Exercise material START
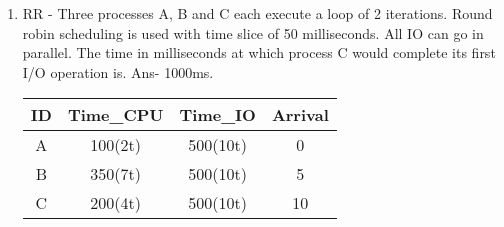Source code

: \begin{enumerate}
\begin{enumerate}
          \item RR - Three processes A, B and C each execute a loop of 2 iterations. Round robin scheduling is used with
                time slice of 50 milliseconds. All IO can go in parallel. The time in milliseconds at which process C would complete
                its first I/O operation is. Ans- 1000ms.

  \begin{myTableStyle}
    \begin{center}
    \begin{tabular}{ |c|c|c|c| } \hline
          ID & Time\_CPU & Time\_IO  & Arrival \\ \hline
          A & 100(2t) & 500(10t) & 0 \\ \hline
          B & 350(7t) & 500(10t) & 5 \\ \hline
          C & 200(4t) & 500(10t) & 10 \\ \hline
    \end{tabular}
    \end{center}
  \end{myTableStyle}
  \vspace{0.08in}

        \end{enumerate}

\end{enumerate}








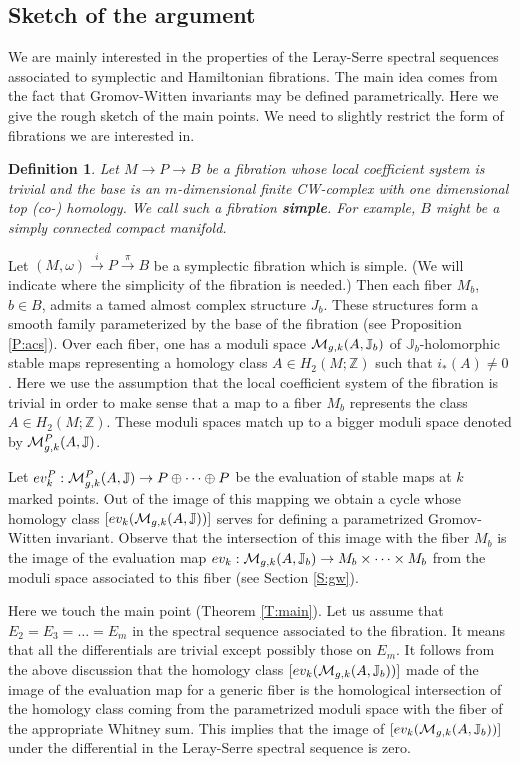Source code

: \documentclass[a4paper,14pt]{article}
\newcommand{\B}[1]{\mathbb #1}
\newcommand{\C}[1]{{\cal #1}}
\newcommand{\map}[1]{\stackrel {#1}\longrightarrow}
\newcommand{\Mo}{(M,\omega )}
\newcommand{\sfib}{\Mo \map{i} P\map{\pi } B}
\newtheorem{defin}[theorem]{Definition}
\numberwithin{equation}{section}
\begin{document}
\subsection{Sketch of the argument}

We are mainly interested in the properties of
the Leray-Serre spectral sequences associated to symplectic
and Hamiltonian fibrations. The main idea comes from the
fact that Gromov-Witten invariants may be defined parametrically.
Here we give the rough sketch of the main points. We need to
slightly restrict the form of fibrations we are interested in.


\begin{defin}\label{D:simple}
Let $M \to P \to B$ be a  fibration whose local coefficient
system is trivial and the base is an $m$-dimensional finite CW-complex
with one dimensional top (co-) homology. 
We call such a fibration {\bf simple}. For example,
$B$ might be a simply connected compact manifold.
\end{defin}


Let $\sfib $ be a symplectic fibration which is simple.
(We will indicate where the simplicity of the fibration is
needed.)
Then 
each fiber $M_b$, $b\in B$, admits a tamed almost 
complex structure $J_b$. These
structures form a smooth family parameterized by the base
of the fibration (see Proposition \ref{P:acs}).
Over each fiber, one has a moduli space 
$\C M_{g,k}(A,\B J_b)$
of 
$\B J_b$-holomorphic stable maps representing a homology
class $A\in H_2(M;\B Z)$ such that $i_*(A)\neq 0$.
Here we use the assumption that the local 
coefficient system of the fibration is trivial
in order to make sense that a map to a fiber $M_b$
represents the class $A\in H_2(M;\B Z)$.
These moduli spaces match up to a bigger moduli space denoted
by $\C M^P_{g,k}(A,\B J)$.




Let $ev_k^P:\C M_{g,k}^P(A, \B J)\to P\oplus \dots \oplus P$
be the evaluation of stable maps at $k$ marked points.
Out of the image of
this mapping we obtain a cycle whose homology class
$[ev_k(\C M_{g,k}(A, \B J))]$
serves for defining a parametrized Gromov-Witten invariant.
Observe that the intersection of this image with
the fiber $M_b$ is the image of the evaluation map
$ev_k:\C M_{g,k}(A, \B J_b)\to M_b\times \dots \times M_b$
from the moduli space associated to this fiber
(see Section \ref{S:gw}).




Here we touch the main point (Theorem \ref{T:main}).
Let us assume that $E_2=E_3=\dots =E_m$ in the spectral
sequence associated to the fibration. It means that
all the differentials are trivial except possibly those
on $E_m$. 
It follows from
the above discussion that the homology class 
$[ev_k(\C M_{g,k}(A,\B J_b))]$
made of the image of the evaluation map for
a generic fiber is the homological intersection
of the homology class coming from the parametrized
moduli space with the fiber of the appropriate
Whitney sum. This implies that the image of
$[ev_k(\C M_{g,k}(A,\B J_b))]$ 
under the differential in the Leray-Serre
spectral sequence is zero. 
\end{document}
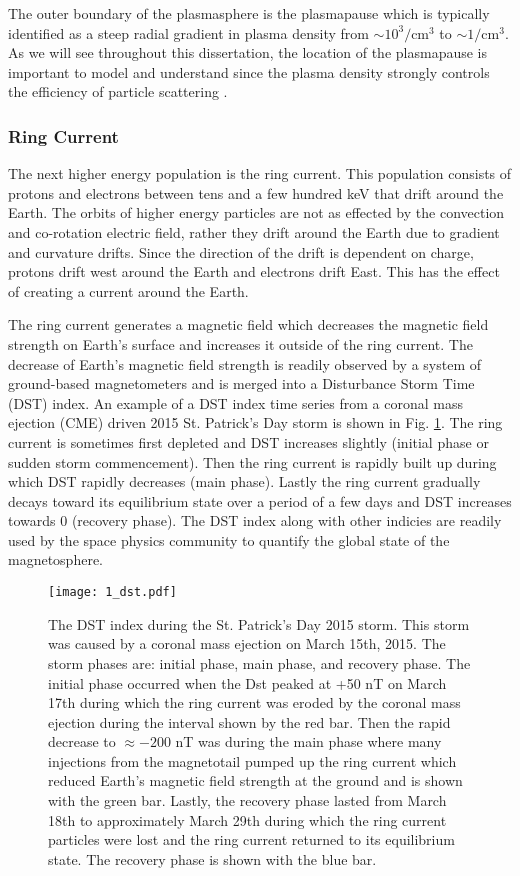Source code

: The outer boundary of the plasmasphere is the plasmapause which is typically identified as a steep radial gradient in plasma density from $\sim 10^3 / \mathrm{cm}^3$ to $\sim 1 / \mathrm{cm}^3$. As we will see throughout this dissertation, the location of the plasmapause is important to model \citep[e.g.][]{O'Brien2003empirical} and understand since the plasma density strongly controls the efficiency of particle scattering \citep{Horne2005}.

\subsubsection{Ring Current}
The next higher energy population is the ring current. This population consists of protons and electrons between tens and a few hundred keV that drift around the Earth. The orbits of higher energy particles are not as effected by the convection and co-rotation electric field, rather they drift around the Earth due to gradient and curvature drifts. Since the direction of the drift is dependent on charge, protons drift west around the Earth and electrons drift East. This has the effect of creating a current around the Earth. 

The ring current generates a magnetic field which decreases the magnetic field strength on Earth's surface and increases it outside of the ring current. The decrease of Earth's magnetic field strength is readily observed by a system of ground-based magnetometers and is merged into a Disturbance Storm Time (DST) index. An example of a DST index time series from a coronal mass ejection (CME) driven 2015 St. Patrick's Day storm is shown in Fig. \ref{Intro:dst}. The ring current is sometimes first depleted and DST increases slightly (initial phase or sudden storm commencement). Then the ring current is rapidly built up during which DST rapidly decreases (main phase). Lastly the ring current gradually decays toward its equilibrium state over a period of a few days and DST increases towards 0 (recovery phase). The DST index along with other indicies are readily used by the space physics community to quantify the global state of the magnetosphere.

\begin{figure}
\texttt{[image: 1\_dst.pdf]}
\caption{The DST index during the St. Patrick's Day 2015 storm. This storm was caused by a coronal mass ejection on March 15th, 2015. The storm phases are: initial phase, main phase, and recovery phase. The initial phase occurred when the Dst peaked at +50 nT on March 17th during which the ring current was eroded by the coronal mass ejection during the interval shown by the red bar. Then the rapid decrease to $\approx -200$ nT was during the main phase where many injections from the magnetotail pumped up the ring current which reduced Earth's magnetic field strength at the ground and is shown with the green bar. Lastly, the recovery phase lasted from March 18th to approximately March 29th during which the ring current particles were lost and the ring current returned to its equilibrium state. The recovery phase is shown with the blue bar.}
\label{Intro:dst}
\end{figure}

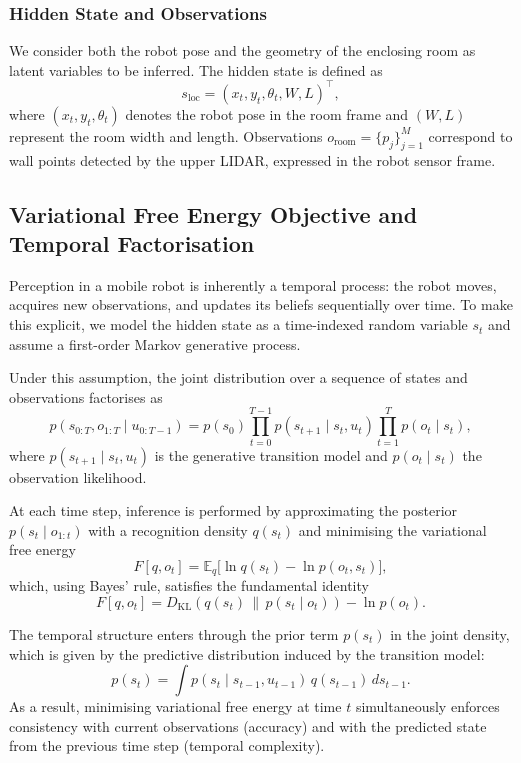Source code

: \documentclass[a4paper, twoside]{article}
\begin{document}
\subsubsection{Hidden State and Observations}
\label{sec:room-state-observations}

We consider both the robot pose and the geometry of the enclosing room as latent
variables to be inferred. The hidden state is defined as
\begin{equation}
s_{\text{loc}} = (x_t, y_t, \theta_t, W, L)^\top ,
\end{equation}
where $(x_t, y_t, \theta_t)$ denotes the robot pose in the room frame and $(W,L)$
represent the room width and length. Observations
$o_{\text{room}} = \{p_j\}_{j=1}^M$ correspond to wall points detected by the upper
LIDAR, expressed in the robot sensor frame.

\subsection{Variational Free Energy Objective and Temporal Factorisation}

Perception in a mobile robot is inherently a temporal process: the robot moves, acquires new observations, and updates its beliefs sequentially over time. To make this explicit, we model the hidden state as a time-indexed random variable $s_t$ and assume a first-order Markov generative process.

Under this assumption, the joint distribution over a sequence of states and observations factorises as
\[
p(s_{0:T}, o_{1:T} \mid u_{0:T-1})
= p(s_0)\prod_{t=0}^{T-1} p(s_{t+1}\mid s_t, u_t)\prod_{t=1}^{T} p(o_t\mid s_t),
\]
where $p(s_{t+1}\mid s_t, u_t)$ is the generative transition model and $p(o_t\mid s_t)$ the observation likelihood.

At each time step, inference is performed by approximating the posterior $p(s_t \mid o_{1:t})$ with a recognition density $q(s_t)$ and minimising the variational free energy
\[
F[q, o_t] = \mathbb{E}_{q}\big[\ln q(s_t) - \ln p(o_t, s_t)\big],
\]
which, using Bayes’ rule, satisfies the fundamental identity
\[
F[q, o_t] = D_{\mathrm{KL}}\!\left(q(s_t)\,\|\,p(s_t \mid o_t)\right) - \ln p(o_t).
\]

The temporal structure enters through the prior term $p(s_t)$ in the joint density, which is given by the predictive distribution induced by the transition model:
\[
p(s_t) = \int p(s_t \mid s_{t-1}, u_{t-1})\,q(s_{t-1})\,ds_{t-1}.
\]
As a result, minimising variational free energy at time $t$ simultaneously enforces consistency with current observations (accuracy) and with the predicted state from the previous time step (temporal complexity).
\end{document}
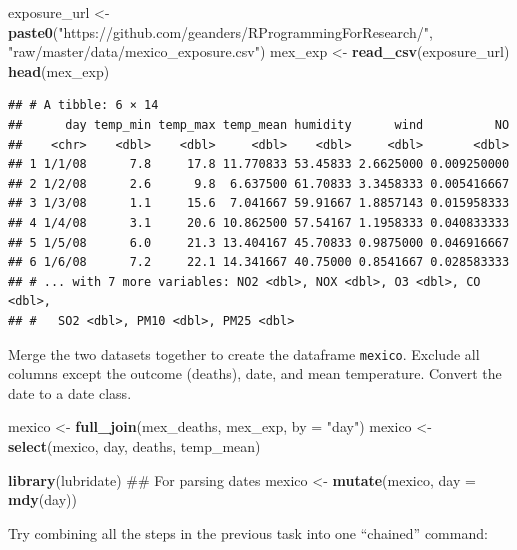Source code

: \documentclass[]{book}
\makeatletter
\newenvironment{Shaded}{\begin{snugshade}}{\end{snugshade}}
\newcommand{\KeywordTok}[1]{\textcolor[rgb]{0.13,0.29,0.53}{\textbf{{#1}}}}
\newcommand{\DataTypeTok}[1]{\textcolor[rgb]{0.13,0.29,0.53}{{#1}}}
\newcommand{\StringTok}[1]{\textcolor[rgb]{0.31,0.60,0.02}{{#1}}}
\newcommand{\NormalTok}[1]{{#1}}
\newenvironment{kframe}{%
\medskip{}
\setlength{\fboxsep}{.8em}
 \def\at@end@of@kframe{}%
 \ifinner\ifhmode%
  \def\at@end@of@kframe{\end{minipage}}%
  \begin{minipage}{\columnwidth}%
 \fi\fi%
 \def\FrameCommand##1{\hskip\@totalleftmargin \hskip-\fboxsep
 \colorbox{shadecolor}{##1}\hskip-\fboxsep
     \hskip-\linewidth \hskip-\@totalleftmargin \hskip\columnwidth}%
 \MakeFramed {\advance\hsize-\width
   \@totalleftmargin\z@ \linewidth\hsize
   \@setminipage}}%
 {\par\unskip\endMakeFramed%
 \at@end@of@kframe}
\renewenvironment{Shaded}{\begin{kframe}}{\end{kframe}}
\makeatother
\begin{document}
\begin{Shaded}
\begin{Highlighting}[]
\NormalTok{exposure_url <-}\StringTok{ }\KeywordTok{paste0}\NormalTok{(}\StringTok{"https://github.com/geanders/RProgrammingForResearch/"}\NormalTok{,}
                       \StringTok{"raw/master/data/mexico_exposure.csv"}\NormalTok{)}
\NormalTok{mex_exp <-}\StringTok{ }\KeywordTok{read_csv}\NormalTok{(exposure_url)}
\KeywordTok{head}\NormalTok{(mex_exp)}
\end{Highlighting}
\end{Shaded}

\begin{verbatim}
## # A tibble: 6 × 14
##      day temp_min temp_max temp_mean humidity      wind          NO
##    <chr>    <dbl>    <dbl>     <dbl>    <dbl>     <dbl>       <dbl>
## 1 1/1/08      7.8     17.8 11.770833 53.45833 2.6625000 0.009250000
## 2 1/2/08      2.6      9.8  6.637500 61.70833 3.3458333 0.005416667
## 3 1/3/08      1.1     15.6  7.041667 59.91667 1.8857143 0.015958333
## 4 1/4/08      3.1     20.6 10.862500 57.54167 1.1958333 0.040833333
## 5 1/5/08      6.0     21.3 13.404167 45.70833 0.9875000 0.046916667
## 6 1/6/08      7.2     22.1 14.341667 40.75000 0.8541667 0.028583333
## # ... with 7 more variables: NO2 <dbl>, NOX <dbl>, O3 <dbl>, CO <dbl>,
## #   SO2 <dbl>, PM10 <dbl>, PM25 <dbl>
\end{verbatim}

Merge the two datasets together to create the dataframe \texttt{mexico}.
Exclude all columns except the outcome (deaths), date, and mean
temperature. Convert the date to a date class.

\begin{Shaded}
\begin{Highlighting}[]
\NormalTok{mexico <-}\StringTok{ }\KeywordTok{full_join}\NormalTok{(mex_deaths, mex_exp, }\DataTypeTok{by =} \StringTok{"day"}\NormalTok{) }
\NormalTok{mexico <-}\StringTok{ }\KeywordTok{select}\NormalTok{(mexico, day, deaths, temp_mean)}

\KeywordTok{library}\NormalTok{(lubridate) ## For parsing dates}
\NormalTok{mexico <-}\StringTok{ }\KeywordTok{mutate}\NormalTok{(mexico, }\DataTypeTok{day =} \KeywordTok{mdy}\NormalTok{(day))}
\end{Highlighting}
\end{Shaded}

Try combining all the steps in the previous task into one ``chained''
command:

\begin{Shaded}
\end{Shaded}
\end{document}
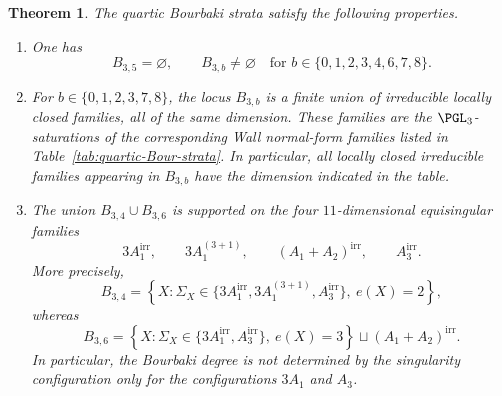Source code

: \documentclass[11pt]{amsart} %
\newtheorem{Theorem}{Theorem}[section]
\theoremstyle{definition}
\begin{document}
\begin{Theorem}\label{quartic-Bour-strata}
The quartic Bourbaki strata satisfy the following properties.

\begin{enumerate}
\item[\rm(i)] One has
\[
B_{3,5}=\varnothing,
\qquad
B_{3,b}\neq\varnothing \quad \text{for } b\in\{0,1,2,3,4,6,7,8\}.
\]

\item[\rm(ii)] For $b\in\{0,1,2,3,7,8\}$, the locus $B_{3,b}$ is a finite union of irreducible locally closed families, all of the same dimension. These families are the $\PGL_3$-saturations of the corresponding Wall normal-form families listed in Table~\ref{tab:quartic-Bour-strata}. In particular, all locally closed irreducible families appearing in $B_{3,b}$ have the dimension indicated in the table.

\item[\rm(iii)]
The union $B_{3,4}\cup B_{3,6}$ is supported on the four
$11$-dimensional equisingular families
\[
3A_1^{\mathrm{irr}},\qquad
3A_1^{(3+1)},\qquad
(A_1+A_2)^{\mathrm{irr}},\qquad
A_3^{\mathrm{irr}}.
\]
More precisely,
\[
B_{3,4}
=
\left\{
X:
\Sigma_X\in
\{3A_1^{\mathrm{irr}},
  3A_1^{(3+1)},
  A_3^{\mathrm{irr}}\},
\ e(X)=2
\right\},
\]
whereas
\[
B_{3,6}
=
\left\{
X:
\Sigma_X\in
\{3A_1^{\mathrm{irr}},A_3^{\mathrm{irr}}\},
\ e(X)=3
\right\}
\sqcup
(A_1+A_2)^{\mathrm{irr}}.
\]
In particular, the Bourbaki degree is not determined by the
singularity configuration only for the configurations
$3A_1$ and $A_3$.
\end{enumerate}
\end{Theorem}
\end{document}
Exercise material END
> [About this exercise]:
In the records above, find the line containing "C & 200(4t)" and the line containing "serves for defining", then give both of them again word for word along with every line between. Omit any pictures.

> [Expected answer]:
          C & 200(4t) & 500(10t) & 10 \\ \hline
    \end{tabular}
    \end{center}
  \end{myTableStyle}
  \vspace{0.08in}

        \end{enumerate}

\end{enumerate}








Source code

: \documentclass[a4paper,14pt]{article}
\newcommand{\B}[1]{\mathbb #1}
\newcommand{\C}[1]{{\cal #1}}
\newcommand{\map}[1]{\stackrel {#1}\longrightarrow}
\newcommand{\Mo}{(M,\omega )}
\newcommand{\sfib}{\Mo \map{i} P\map{\pi } B}
\newtheorem{defin}[theorem]{Definition}
\numberwithin{equation}{section}
\begin{document}
\subsection{Sketch of the argument}

We are mainly interested in the properties of
the Leray-Serre spectral sequences associated to symplectic
and Hamiltonian fibrations. The main idea comes from the
fact that Gromov-Witten invariants may be defined parametrically.
Here we give the rough sketch of the main points. We need to
slightly restrict the form of fibrations we are interested in.


\begin{defin}\label{D:simple}
Let $M \to P \to B$ be a  fibration whose local coefficient
system is trivial and the base is an $m$-dimensional finite CW-complex
with one dimensional top (co-) homology. 
We call such a fibration {\bf simple}. For example,
$B$ might be a simply connected compact manifold.
\end{defin}


Let $\sfib $ be a symplectic fibration which is simple.
(We will indicate where the simplicity of the fibration is
needed.)
Then 
each fiber $M_b$, $b\in B$, admits a tamed almost 
complex structure $J_b$. These
structures form a smooth family parameterized by the base
of the fibration (see Proposition \ref{P:acs}).
Over each fiber, one has a moduli space 
$\C M_{g,k}(A,\B J_b)$
of 
$\B J_b$-holomorphic stable maps representing a homology
class $A\in H_2(M;\B Z)$ such that $i_*(A)\neq 0$.
Here we use the assumption that the local 
coefficient system of the fibration is trivial
in order to make sense that a map to a fiber $M_b$
represents the class $A\in H_2(M;\B Z)$.
These moduli spaces match up to a bigger moduli space denoted
by $\C M^P_{g,k}(A,\B J)$.




Let $ev_k^P:\C M_{g,k}^P(A, \B J)\to P\oplus \dots \oplus P$
be the evaluation of stable maps at $k$ marked points.
Out of the image of
this mapping we obtain a cycle whose homology class
$[ev_k(\C M_{g,k}(A, \B J))]$
serves for defining a parametrized Gromov-Witten invariant.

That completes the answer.